### About this exercise
Write the records out again, exactly as they stand below.

==== Source data ====

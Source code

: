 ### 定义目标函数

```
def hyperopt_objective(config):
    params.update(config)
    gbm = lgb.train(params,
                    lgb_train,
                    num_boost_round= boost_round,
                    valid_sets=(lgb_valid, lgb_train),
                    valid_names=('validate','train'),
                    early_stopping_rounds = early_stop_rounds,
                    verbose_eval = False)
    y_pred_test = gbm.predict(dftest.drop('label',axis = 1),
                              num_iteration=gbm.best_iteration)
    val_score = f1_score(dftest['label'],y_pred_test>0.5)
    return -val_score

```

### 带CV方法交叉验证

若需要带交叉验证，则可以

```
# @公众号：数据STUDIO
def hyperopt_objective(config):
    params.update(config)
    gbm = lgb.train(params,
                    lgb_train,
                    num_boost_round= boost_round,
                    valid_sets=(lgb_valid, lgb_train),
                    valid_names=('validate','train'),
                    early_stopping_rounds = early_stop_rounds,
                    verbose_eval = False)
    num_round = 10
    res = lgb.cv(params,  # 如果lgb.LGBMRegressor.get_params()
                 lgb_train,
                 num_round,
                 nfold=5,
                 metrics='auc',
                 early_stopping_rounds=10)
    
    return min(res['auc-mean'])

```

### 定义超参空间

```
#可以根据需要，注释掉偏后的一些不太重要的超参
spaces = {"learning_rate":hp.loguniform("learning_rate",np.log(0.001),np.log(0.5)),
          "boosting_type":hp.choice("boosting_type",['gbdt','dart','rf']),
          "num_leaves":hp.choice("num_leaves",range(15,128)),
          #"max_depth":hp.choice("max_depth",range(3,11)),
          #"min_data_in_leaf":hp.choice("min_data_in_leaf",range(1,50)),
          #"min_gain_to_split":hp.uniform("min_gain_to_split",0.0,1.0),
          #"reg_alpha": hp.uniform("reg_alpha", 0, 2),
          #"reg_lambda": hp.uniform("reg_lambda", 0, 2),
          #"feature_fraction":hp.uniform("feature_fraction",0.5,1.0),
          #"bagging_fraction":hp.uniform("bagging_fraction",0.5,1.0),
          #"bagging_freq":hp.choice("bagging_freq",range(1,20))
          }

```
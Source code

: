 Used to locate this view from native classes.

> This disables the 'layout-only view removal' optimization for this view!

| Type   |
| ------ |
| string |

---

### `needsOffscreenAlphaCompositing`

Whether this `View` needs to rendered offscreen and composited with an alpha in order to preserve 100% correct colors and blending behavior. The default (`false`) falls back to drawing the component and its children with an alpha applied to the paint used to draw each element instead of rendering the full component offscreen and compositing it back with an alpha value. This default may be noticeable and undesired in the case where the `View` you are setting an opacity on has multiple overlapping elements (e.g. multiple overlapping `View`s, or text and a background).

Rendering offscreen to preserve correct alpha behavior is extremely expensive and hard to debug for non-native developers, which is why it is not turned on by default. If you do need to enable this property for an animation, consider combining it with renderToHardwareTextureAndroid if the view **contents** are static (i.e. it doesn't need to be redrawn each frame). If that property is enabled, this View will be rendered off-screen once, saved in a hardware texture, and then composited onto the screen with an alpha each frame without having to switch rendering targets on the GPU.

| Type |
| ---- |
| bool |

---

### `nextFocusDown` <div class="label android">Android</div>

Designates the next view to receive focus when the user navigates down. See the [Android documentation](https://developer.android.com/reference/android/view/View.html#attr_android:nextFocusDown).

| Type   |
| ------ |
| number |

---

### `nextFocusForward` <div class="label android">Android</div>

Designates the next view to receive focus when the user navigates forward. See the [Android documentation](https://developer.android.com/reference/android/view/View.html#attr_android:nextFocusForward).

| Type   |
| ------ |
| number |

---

====

### Worked solution
Source code

: ### 定义目标函数

```
def hyperopt_objective(config):
    params.update(config)
    gbm = lgb.train(params,
                    lgb_train,
                    num_boost_round= boost_round,
                    valid_sets=(lgb_valid, lgb_train),
                    valid_names=('validate','train'),
                    early_stopping_rounds = early_stop_rounds,
                    verbose_eval = False)
    y_pred_test = gbm.predict(dftest.drop('label',axis = 1),
                              num_iteration=gbm.best_iteration)
    val_score = f1_score(dftest['label'],y_pred_test>0.5)
    return -val_score

```

### 带CV方法交叉验证

若需要带交叉验证，则可以

```
# @公众号：数据STUDIO
def hyperopt_objective(config):
    params.update(config)
    gbm = lgb.train(params,
                    lgb_train,
                    num_boost_round= boost_round,
                    valid_sets=(lgb_valid, lgb_train),
                    valid_names=('validate','train'),
                    early_stopping_rounds = early_stop_rounds,
                    verbose_eval = False)
    num_round = 10
    res = lgb.cv(params,  # 如果lgb.LGBMRegressor.get_params()
                 lgb_train,
                 num_round,
                 nfold=5,
                 metrics='auc',
                 early_stopping_rounds=10)
    
    return min(res['auc-mean'])

```

### 定义超参空间

```
#可以根据需要，注释掉偏后的一些不太重要的超参
spaces = {"learning_rate":hp.loguniform("learning_rate",np.log(0.001),np.log(0.5)),
          "boosting_type":hp.choice("boosting_type",['gbdt','dart','rf']),
          "num_leaves":hp.choice("num_leaves",range(15,128)),
          #"max_depth":hp.choice("max_depth",range(3,11)),
          #"min_data_in_leaf":hp.choice("min_data_in_leaf",range(1,50)),
          #"min_gain_to_split":hp.uniform("min_gain_to_split",0.0,1.0),
          #"reg_alpha": hp.uniform("reg_alpha", 0, 2),
          #"reg_lambda": hp.uniform("reg_lambda", 0, 2),
          #"feature_fraction":hp.uniform("feature_fraction",0.5,1.0),
          #"bagging_fraction":hp.uniform("bagging_fraction",0.5,1.0),
          #"bagging_freq":hp.choice("bagging_freq",range(1,20))
          }

```
Source code

: Used to locate this view from native classes.

> This disables the 'layout-only view removal' optimization for this view!

| Type   |
| ------ |
| string |

---

### `needsOffscreenAlphaCompositing`

Whether this `View` needs to rendered offscreen and composited with an alpha in order to preserve 100% correct colors and blending behavior. The default (`false`) falls back to drawing the component and its children with an alpha applied to the paint used to draw each element instead of rendering the full component offscreen and compositing it back with an alpha value. This default may be noticeable and undesired in the case where the `View` you are setting an opacity on has multiple overlapping elements (e.g. multiple overlapping `View`s, or text and a background).

Rendering offscreen to preserve correct alpha behavior is extremely expensive and hard to debug for non-native developers, which is why it is not turned on by default. If you do need to enable this property for an animation, consider combining it with renderToHardwareTextureAndroid if the view **contents** are static (i.e. it doesn't need to be redrawn each frame). If that property is enabled, this View will be rendered off-screen once, saved in a hardware texture, and then composited onto the screen with an alpha each frame without having to switch rendering targets on the GPU.

| Type |
| ---- |
| bool |

---

### `nextFocusDown` <div class="label android">Android</div>

Designates the next view to receive focus when the user navigates down. See the [Android documentation](https://developer.android.com/reference/android/view/View.html#attr_android:nextFocusDown).

| Type   |
| ------ |
| number |

---

### `nextFocusForward` <div class="label android">Android</div>

Designates the next view to receive focus when the user navigates forward. See the [Android documentation](https://developer.android.com/reference/android/view/View.html#attr_android:nextFocusForward).

| Type   |
| ------ |
| number |

---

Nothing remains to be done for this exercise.